[[ RECORDS TO PROCESS open ]]

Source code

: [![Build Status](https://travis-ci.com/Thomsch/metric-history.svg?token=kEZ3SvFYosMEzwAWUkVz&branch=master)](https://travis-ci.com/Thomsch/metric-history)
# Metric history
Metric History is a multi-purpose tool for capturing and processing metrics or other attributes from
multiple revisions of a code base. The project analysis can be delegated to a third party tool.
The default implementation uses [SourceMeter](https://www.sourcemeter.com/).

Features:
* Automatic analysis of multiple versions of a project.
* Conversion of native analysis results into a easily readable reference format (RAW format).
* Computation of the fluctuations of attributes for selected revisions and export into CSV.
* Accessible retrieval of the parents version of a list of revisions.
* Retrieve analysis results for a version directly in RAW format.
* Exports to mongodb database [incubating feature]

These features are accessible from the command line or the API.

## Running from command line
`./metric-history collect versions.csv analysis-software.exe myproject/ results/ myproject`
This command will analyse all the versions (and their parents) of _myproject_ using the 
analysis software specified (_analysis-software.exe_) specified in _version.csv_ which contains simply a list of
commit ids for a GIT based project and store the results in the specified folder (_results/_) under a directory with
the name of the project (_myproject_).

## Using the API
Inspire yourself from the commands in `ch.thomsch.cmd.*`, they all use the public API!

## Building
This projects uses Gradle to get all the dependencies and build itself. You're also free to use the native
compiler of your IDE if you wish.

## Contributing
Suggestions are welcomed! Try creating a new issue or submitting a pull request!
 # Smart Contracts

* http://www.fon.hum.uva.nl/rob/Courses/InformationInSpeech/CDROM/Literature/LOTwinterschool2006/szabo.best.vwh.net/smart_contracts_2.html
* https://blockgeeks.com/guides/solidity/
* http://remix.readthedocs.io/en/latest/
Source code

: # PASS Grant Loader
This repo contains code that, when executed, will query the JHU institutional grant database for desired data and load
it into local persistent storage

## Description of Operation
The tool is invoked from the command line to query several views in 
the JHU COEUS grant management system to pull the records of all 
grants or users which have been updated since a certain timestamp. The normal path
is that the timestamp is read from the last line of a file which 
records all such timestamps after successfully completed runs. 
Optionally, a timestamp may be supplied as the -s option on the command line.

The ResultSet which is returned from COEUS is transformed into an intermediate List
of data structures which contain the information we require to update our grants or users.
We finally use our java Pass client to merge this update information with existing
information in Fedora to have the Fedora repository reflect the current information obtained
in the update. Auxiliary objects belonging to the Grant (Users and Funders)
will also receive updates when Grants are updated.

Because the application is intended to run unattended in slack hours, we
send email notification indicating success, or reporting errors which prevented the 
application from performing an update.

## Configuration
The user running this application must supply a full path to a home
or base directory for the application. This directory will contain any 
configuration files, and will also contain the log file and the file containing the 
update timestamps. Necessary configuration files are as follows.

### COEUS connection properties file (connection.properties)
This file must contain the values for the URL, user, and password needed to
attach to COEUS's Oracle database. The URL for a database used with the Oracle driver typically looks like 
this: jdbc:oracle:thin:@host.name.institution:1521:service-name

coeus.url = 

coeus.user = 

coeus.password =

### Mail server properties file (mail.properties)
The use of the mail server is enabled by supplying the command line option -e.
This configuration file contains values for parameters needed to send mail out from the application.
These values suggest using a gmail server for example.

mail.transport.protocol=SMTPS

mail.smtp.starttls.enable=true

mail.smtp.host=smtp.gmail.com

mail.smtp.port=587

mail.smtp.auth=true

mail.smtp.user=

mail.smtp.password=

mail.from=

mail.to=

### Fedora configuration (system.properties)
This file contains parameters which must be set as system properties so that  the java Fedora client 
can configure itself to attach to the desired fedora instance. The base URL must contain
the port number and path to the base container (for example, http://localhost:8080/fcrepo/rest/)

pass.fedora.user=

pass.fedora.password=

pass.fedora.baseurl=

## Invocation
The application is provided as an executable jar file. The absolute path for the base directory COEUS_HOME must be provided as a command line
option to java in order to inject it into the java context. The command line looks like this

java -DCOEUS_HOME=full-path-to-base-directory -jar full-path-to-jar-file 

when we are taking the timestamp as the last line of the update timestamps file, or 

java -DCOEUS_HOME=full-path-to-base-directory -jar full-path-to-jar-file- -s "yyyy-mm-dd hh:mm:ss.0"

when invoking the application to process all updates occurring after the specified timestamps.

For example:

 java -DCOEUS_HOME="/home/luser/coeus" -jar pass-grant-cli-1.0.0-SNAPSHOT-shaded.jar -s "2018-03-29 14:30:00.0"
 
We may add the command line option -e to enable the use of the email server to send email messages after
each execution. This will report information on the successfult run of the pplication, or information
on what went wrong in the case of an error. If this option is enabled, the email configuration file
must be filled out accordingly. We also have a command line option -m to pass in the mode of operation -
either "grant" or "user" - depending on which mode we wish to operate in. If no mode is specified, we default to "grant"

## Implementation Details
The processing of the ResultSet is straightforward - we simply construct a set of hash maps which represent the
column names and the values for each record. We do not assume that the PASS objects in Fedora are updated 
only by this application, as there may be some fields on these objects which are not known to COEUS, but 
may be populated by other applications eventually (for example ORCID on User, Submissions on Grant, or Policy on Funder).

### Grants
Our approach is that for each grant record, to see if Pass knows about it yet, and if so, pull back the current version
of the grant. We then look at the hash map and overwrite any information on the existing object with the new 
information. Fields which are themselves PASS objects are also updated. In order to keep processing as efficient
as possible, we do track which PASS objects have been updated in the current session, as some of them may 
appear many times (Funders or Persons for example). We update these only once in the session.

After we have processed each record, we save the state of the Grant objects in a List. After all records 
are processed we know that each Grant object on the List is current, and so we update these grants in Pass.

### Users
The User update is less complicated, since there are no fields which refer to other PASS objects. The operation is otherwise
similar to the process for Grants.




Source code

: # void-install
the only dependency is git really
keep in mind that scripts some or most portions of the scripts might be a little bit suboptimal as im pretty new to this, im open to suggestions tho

[[ RECORDS TO PROCESS closed ]]
[[ RECORDS TO PROCESS open ]]

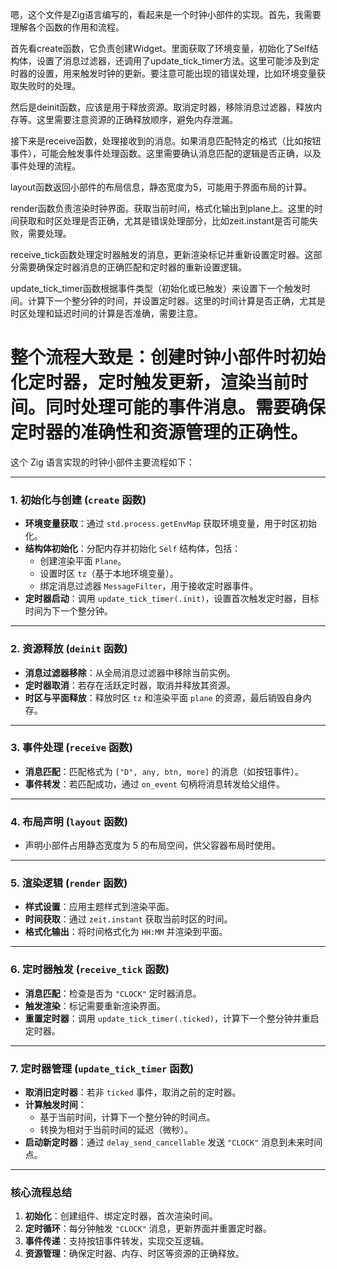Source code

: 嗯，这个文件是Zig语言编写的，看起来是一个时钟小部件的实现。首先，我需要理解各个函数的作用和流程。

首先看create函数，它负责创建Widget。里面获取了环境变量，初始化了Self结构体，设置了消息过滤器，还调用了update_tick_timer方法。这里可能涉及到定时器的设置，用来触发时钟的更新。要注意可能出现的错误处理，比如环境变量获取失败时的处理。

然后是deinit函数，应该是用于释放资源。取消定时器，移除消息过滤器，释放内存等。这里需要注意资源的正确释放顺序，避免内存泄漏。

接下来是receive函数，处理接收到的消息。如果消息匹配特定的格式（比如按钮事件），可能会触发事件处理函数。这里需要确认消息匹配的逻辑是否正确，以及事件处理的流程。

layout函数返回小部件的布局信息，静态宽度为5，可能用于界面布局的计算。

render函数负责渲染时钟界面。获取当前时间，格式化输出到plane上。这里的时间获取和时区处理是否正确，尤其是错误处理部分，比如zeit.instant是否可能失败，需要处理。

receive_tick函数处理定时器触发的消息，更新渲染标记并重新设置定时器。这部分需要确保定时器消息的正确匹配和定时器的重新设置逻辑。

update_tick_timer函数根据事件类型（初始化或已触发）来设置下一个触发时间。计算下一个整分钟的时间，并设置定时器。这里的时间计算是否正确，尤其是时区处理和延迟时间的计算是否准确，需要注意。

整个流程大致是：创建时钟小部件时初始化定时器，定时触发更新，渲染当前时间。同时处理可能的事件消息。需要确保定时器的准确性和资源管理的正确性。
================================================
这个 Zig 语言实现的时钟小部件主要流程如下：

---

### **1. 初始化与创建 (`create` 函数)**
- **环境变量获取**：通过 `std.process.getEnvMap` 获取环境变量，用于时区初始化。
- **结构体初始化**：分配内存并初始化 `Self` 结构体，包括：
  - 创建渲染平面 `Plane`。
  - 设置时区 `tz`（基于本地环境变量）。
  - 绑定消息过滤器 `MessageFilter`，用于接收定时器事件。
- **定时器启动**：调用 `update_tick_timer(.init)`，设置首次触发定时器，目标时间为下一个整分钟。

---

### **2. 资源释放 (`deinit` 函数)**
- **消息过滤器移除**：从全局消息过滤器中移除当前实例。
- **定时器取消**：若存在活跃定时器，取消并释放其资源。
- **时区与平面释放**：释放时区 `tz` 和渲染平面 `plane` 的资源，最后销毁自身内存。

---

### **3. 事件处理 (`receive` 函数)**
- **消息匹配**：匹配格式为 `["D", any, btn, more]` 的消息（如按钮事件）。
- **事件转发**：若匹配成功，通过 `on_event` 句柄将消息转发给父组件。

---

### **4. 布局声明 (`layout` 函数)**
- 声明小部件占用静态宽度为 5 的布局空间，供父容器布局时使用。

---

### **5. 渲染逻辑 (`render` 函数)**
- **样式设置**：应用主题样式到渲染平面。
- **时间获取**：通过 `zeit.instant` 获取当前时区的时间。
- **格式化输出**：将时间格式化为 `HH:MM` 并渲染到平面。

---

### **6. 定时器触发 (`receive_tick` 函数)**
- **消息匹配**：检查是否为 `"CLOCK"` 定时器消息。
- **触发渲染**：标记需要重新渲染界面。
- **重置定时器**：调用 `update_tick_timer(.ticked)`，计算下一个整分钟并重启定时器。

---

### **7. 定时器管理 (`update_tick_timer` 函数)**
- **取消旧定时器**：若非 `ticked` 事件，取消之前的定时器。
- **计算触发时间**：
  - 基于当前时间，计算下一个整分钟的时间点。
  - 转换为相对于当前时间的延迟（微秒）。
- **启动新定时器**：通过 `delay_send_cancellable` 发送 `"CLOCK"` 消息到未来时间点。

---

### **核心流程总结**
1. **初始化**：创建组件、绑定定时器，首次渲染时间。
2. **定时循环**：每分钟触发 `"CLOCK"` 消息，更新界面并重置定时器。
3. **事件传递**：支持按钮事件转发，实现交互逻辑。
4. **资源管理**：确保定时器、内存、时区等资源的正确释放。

[[ RECORDS TO PROCESS closed ]]

▸ **WHAT YOU WILL DO**
Lines, not occurrences, are what count: report how many lines of the records above include the word "some", and nothing else.

▸ **WRITTEN ANSWER**
3